Gold prices remained largely unchanged during Asian trading on Friday as investors assessed reports suggesting that the United States and Iran could extend their ceasefire agreement. While easing geopolitical tensions reduced some safe-haven demand, persistent inflation concerns driven by elevated oil prices continued to influence the precious metals market.
Spot gold traded near $4,495.9 per ounce, while U.S. gold futures slipped 0.1% to $4,526.17 per ounce. Despite reaching a two-month low in the previous session, gold recovered strongly and closed 0.8% higher after reports indicated that Washington and Tehran were preparing to resume diplomatic negotiations.

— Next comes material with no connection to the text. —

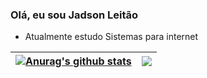 ### Olá, eu sou Jadson Leitão

- Atualmente estudo Sistemas para internet
  
| <a href="https://github.com/JadsonTSI/github-readme-stats"><img align="center" src="https://github-readme-stats.vercel.app/api?username=JadsonTSI&show_icons=true&include_all_commits=true&theme=buefy&hide_border=true" alt="Anurag's github stats" /></a> | <a href="https://github.com/JadsonTSI/github-readme-stats"><img align="center" src="https://github-readme-stats.vercel.app/api/top-langs/?username=JadsonTSI&layout=compact&theme=buefy&hide_border=true" /></a> |
| ------------- | ------------- |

The gold market has experienced significant volatility throughout the week as traders reacted to changing developments surrounding the Middle East conflict. However, bullion prices are expected to finish the week relatively flat as investors balance geopolitical risks against inflation expectations and monetary policy outlooks.
Recent reports suggest that the U.S. and Iran may have reached a preliminary agreement to extend a 60-day ceasefire and maintain shipping access through the Strait of Hormuz, a crucial route for global energy supplies. The proposal still requires approval from U.S. President Donald Trump and confirmation from Iranian authorities.
Traditionally, geopolitical uncertainty supports gold prices because investors view the metal as a safe-haven asset. However, market participants are increasingly concerned that higher oil and energy costs linked to tensions in the Middle East could contribute to rising inflation. This scenario may force the Federal Reserve to keep interest rates higher for longer, reducing the appeal of non-yielding assets such as gold.
Supporting this view, the latest U.S. Personal Consumption Expenditures (PCE) Price Index, the Federal Reserve’s preferred inflation measure, increased 3.8% year-over-year in April, marking the fastest pace in approximately three years. The stronger-than-expected inflation data reinforced expectations that borrowing costs could remain elevated well into next year.
Although U.S. Treasury yields eased slightly following the report, they stayed close to multi-month highs, limiting additional gains in gold prices. Meanwhile, other precious metals also moved lower, with silver falling 0.2% to $75.52 per ounce and platinum declining 0.4% to $1,915.3 per ounce.
Investors will continue monitoring inflation data, Federal Reserve policy signals, oil prices, and developments in U.S.-Iran relations, all of which are expected to play a key role in determining the future direction of gold and precious metals markets in 2026.